Wesley loves the light box, especially since a button has been added for him to control turning it off and on. The Hanrahans state they have seen the most growth with Wesley’s vision since he started working with the light box.
Challenges for Wes, offering advice
“A struggle we have is underestimating Wes,” the family said. “He always shows us he can do more than we anticipate. When he first received a diagnosis we were told, ‘He would never be able to do this,’ or, ‘He will never do that.”
The family shared they received the most encouragement from IESBVI and Early Access providers who advised them to take one day at a time to see what Wesley can do, instead of assuming what his limitations might be based on his diagnosis.
The Hanrahans want other families to consider working toward building a foundation. “You don’t know what kind of technology will come in the future, they said. “Even if you don’t see big dividends right now, we might see it in the future in ways we don’t expect.”
The family states self-care, in the form of individual therapy, has been extremely beneficial. They also find communicating with friends and family openly and honestly is helpful: “talking about how he’s actually doing and not sugar coating it,”they said. They have learned that explaining equipment and Wesley’s diagnosis to other people so they aren’t nervous and overwhelmed is helpful for them and for Wes.
It’s important to the Hanrahans that they can explain how Wesley functions and interacts best (showing them his best field of vision) so others can engage with him and see the joy he has, too. “People don’t get to see the glimpses of him when they don’t know him, so we explain how he functions best. We help them by saying, ’Oh, maybe we just need to be a little bit quieter’; or, ‘I know you want to hold him but lay him down and that is how he interacts best.’ Other people get to enjoy him more when they understand his needs.”

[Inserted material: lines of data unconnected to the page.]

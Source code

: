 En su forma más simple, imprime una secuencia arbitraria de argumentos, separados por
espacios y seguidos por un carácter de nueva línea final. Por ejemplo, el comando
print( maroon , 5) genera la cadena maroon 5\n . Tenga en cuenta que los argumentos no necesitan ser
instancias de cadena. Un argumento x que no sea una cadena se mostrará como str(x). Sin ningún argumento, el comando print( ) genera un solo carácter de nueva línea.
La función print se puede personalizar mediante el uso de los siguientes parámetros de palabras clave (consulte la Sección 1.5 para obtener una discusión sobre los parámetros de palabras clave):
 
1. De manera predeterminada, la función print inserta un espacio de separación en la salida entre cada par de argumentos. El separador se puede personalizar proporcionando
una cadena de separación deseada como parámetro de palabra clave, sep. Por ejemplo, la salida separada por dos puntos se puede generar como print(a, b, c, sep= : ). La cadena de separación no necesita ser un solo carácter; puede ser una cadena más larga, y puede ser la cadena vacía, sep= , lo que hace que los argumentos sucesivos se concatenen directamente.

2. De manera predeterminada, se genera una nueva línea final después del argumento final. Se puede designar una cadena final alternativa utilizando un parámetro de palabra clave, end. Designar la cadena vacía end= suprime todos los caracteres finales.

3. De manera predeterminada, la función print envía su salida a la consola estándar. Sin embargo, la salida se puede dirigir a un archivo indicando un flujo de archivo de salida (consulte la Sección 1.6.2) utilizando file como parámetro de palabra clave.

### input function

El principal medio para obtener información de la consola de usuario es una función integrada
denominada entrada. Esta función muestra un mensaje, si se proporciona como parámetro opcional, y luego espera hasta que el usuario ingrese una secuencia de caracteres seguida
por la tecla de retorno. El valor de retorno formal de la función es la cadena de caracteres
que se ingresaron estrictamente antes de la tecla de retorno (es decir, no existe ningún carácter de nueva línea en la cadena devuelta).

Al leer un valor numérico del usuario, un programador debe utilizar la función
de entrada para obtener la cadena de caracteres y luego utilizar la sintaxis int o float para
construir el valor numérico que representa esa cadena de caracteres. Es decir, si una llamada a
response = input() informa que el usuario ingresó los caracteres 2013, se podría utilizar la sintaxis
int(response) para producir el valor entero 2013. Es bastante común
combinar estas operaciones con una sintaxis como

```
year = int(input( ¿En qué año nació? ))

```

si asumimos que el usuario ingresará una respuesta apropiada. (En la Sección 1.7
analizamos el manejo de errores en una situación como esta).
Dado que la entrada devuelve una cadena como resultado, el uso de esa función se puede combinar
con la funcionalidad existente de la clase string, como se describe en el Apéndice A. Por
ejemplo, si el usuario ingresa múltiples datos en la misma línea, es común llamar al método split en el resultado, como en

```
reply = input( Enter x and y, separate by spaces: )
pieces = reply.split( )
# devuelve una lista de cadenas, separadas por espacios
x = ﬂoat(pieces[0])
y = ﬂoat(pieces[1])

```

The family advises others facing the same challenges to be patient, and that they will become resilient. “With complex kids, you are going to get hit over and over, but it gets better each time. Just weather the bad and wait for the good, but you need a community. You can’t do all of this on your own,” they offer.
The Hanrahans said their resiliency comes from God, their Christian family community and knowing that God loves Wesley. “It is God in everything,” they state.

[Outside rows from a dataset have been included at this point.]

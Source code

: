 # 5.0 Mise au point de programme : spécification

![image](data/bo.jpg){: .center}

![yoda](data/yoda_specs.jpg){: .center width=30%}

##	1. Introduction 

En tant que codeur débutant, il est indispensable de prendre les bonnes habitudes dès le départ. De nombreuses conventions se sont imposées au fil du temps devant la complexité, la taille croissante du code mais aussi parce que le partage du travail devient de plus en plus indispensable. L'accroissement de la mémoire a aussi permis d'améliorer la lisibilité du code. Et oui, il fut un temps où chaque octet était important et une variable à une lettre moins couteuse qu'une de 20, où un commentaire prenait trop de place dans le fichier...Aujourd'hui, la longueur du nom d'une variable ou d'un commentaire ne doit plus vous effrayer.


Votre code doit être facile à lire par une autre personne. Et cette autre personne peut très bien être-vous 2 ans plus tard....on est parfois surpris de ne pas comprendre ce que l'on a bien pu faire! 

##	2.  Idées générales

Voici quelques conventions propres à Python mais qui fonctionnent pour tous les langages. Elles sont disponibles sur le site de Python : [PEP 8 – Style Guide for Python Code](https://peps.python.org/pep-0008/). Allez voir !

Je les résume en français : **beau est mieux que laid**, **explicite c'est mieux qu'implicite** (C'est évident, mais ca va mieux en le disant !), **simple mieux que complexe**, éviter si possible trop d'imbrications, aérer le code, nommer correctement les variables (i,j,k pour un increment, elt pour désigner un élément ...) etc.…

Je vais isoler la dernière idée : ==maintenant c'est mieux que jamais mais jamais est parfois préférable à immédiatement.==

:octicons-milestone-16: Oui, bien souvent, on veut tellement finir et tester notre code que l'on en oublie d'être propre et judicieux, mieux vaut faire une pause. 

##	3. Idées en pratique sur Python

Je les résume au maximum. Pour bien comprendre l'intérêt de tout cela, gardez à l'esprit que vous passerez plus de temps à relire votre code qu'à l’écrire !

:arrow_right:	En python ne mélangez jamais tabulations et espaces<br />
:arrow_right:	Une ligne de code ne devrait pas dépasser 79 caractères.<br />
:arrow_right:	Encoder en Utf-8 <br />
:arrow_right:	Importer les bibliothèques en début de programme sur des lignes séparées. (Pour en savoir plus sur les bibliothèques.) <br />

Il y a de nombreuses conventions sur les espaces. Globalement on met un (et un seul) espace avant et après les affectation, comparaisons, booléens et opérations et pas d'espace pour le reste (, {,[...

The family wants to encourage other families to advocate for their children with doctors and therapists to get what their child needs. “Keep going until you get the answers you are looking for. You deserve it and your child deserves it. Clarify what you mean. Tell them, ‘I still have this concern,’ and keep bringing it up.”
How IESBVI staff have helped
The Hanrahans note services they receive have been life changing. “Without them we would have no idea where to even start with helping him. You integrated into our family by coming to the house. Being in our home (when service providers visit) it’s easier to be able to open up about what’s going on. It also helps us to function in our home, like wanting to have Wes join the table for supper. You see our lives and are able to help us function every day.”

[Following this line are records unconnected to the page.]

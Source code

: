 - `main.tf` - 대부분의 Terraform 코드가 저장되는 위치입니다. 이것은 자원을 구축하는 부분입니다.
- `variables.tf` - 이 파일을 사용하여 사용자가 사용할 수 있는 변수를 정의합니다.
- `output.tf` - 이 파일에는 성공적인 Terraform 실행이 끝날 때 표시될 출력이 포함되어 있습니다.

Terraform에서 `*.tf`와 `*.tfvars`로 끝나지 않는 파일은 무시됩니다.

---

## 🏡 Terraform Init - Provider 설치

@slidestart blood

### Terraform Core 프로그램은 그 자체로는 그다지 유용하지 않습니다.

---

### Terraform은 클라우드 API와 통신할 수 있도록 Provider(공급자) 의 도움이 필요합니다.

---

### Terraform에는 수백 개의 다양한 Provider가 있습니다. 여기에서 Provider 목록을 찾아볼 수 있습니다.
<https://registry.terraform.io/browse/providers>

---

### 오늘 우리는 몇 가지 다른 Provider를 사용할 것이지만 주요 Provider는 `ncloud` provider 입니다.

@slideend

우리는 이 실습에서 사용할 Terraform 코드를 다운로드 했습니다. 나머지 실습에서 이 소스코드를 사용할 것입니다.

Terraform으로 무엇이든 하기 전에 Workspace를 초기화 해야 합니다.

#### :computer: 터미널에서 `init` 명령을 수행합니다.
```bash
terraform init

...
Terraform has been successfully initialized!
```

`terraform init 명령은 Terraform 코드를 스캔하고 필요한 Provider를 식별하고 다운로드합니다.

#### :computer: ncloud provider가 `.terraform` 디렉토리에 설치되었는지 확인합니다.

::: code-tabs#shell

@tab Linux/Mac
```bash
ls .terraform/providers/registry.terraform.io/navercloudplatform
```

Having all in-home providers working on the same goals is important to the family and saves them from repeating it to each provider. They especially like the communication among the providers and that they share the functional vision learning media assessment (FVLMA).
The family states the most helpful resources come from IESBVI, Early Access and therapy staff, who help them understand the options for events and equipment. They like how providers know Wesley so well they can come prepared with suggestions on which equipment to try. “They take the time to know Wes,” they said, noting some providers might show up with something they saw at a store which might work for Wes and they bring it to the family. “It feels better to know the people caring for Wes have a personal interest in him – making them more like family than staff.”